Sarebbe dovuta durare solo tre giorni ma si protrae da oltre un anno il conflitto che vede protagoniste la Russia e l’Ucraina.
E con l’aumentare delle vittime anche gli impatti causati da questi eventi sulla psiche della popolazione mondiale sono cambiati.
Com’è cambiato il modo di affrontare la realtà?
Sicuramente, già provati dal clima che il covid 19 e dalla conseguente pandemia con i relativi lockdown che si sono osservati, grosso modo, in tutto il mondo, la popolazione europea si è vista sopraffatta dagli eventi con un tendenziale aumento della diffusione di sensazioni di fragilità e vulnerabilità che hanno investito tutte le fasce d’età. Infatti, rispetto ad un anno fa, in cui l’idea di avere il conflitto alle porte di Europa, quasi in casa potremmo dire, sembrava non potesse mai arrivare a toccare le nostre vite; oggi, la paura di essere coinvolti e di perdere la vita, di conseguenza, sono diventate parte di ognuno, a prescindere dalla nazionalità di appartenenza. Riuscire a immaginare il dolore che altri esseri umani hanno provato già un anno fa e cui continuano, ancora oggi, ad essere sottoposti, è sinonimo di indebolimento della forza mentale che non ci consente più di essere distaccati.
Ancora oggi «C’è chi rimuove la gravità della questione e chi la esaspera, immergendosi completamente nel flusso delle notizie, con il rischio di rimanere anestetizzati, specie quando scorrono sui feed dei social come se fossero pubblicità» sostiene la psicologa Martina Ferrari.
La specialista continua affermando anche che spesso manifestiamo questa sofferenza come fatica emotiva che «Si presenta, innanzitutto, con un umore altalenante, molto nervosismo e una sensazione di non farcela a fare le cose quotidiane, anche le più semplici, dallo svegliarsi la mattina alle attività domestiche. Neanche le litigate sono quelle di una volta, come se non ne valesse più la pena. Tutti sintomi di un sovraccarico, con la difficoltà oggettiva di elaborare eventi traumatici continui all’interno di un così lungo periodo sconvolgente». Fatica, perchè effettivamente alle persone sembra di aver compiuto sforzi esorbitanti senza aver effettivamente mosso un dito; emotiva, perché lo sforzo fisico si tramuta facilmente in sforzo mentale, e quando la mente ci impone di non poter fare altro di diverso dal nulla, allora si innesca un meccanismo difficile da distruggere, che si riflette nella mancata forza di volontà di alzarsi e prendere in mano la propria vita.
Come la guerra ha influito sui disturbi mentali della popolazione più giovane
La situazione è preoccupante in Ucraina: dall’inizio del conflitto causato dall’invasione della Russia, sarebbero circa 10 milioni le persone affette da disturbi mentali, di cui circa 4 milioni in condizioni moderate o gravi.
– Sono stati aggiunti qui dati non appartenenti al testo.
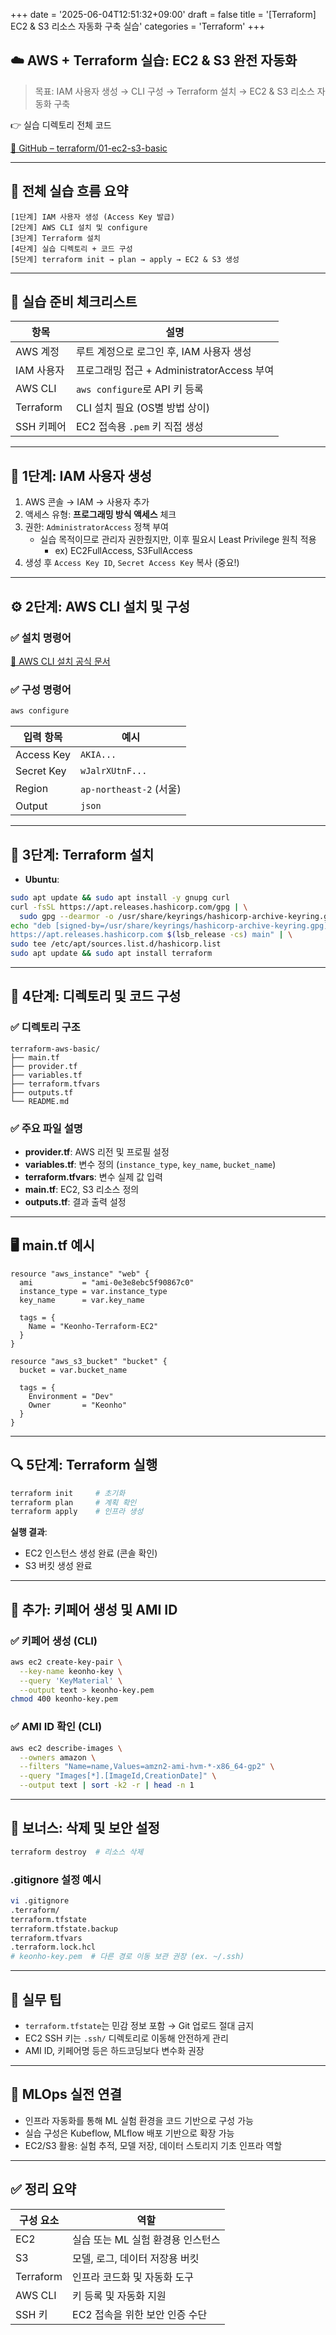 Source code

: +++
date = '2025-06-04T12:51:32+09:00'
draft = false
title = '[Terraform] EC2 & S3 리소스 자동화 구축 실습'
categories = 'Terraform'
+++

## ☁️ AWS + Terraform 실습: EC2 & S3 완전 자동화

> 목표: IAM 사용자 생성 → CLI 구성 → Terraform 설치 → EC2 & S3 리소스 자동화 구축
> 

👉 실습 디렉토리 전체 코드

[🔗 GitHub – terraform/01-ec2-s3-basic](https://github.com/keonhoban/mlops-infra-labs/tree/main/terraform/01-ec2-s3-basic)

---

## 🔭 전체 실습 흐름 요약

```
[1단계] IAM 사용자 생성 (Access Key 발급)
[2단계] AWS CLI 설치 및 configure
[3단계] Terraform 설치
[4단계] 실습 디렉토리 + 코드 구성
[5단계] terraform init → plan → apply → EC2 & S3 생성
```

---

## 🧩 실습 준비 체크리스트

| 항목 | 설명 |
| --- | --- |
| AWS 계정 | 루트 계정으로 로그인 후, IAM 사용자 생성 |
| IAM 사용자 | 프로그래밍 접근 + AdministratorAccess 부여 |
| AWS CLI | `aws configure`로 API 키 등록 |
| Terraform | CLI 설치 필요 (OS별 방법 상이) |
| SSH 키페어 | EC2 접속용 `.pem` 키 직접 생성 |

---

## 🪪 1단계: IAM 사용자 생성

1. AWS 콘솔 → IAM → 사용자 추가
2. 액세스 유형: **프로그래밍 방식 액세스** 체크
3. 권한: `AdministratorAccess` 정책 부여
    - 실습 목적이므로 관리자 권한줬지만, 이후 필요시 Least Privilege 원칙 적용
        - ex) EC2FullAccess, S3FullAccess
4. 생성 후 `Access Key ID`, `Secret Access Key` 복사 (중요!)

---

## ⚙️ 2단계: AWS CLI 설치 및 구성

### ✅ 설치 명령어

[🔗 AWS CLI 설치 공식 문서](https://docs.aws.amazon.com/cli/latest/userguide/getting-started-install.html)

### ✅ 구성 명령어

```bash
aws configure
```

| 입력 항목 | 예시 |
| --- | --- |
| Access Key | `AKIA...` |
| Secret Key | `wJalrXUtnF...` |
| Region | `ap-northeast-2` (서울) |
| Output | `json` |

---

## 🧱 3단계: Terraform 설치

- **Ubuntu**:

```bash
sudo apt update && sudo apt install -y gnupg curl
curl -fsSL https://apt.releases.hashicorp.com/gpg | \
  sudo gpg --dearmor -o /usr/share/keyrings/hashicorp-archive-keyring.gpg
echo "deb [signed-by=/usr/share/keyrings/hashicorp-archive-keyring.gpg] \
https://apt.releases.hashicorp.com $(lsb_release -cs) main" | \
sudo tee /etc/apt/sources.list.d/hashicorp.list
sudo apt update && sudo apt install terraform
```

---

## 📁 4단계: 디렉토리 및 코드 구성

### ✅ 디렉토리 구조

```
terraform-aws-basic/
├── main.tf
├── provider.tf
├── variables.tf
├── terraform.tfvars
├── outputs.tf
└── README.md

```

### ✅ 주요 파일 설명

- **provider.tf**: AWS 리전 및 프로필 설정
- **variables.tf**: 변수 정의 (`instance_type`, `key_name`, `bucket_name`)
- **terraform.tfvars**: 변수 실제 값 입력
- **main.tf**: EC2, S3 리소스 정의
- **outputs.tf**: 결과 출력 설정

---

## 🖥️ main.tf 예시

```hcl
resource "aws_instance" "web" {
  ami           = "ami-0e3e8ebc5f90867c0"
  instance_type = var.instance_type
  key_name      = var.key_name

  tags = {
    Name = "Keonho-Terraform-EC2"
  }
}

resource "aws_s3_bucket" "bucket" {
  bucket = var.bucket_name

  tags = {
    Environment = "Dev"
    Owner       = "Keonho"
  }
}

```

---

## 🔍 5단계: Terraform 실행

```bash
terraform init     # 초기화
terraform plan     # 계획 확인
terraform apply    # 인프라 생성

```

**실행 결과**:

- EC2 인스턴스 생성 완료 (콘솔 확인)
- S3 버킷 생성 완료

---

## 🔑 추가: 키페어 생성 및 AMI ID

### ✅ 키페어 생성 (CLI)

```bash
aws ec2 create-key-pair \
  --key-name keonho-key \
  --query 'KeyMaterial' \
  --output text > keonho-key.pem
chmod 400 keonho-key.pem

```

### ✅ AMI ID 확인 (CLI)

```bash
aws ec2 describe-images \
  --owners amazon \
  --filters "Name=name,Values=amzn2-ami-hvm-*-x86_64-gp2" \
  --query "Images[*].[ImageId,CreationDate]" \
  --output text | sort -k2 -r | head -n 1

```

---

## 🧼 보너스: 삭제 및 보안 설정

```bash
terraform destroy  # 리소스 삭제
```

### .gitignore 설정 예시

```bash
vi .gitignore
.terraform/
terraform.tfstate
terraform.tfstate.backup
terraform.tfvars
.terraform.lock.hcl
# keonho-key.pem  # 다른 경로 이동 보관 권장 (ex. ~/.ssh)
```

---

## 🧩 실무 팁

- `terraform.tfstate`는 민감 정보 포함 → Git 업로드 절대 금지
- EC2 SSH 키는 `.ssh/` 디렉토리로 이동해 안전하게 관리
- AMI ID, 키페어명 등은 하드코딩보다 변수화 권장

---

## 🔧 MLOps 실전 연결

- 인프라 자동화를 통해 ML 실험 환경을 코드 기반으로 구성 가능
- 실습 구성은 Kubeflow, MLflow 배포 기반으로 확장 가능
- EC2/S3 활용: 실험 추적, 모델 저장, 데이터 스토리지 기초 인프라 역할

---

## ✅ 정리 요약

| 구성 요소 | 역할 |
| --- | --- |
| EC2 | 실습 또는 ML 실험 환경용 인스턴스 |
| S3 | 모델, 로그, 데이터 저장용 버킷 |
| Terraform | 인프라 코드화 및 자동화 도구 |
| AWS CLI | 키 등록 및 자동화 지원 |
| SSH 키 | EC2 접속을 위한 보안 인증 수단 |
Le notizie sulla guerra impattano soprattutto su bambini e adolescenti. «Per tutti essere esposti a narrazioni e immagini con un alto potere perturbante è causa di una traumatizzazione secondaria rispetto al trauma vero e proprio di chi vive certe situazioni sulla propria pelle» conferma il dottor Alberto Pellai, psicologo dell’età evolutiva. «Si innesca un’identificazione che catapulta in un’attivazione emotiva molto intensa, che fa sentire minacciati e vulnerabili» prosegue l’esperto. «I bambini sono più sensibili perché non hanno strumenti cognitivi capaci di produrre pensieri protettivi come quelli legati alla geolocalizzazione. Aiutarli è possibile? Sì, e lo specialista fornisce alcuni suggerimenti in merito: l’azione principale dev’essere dosare il genere di suggestioni a cui hanno accesso; gli adulti devono rimanere base sicura rispetto alle reazioni impaurite dei piccoli e farli sentire protetti, sia quando parlano di certi temi in casa sia con le loro espressioni, proprio perché in una situazione avversa, vedere un adulto competente che non perde il controllo è fondamentale per il bisogno di attaccamento e di sicurezza dei piccoli.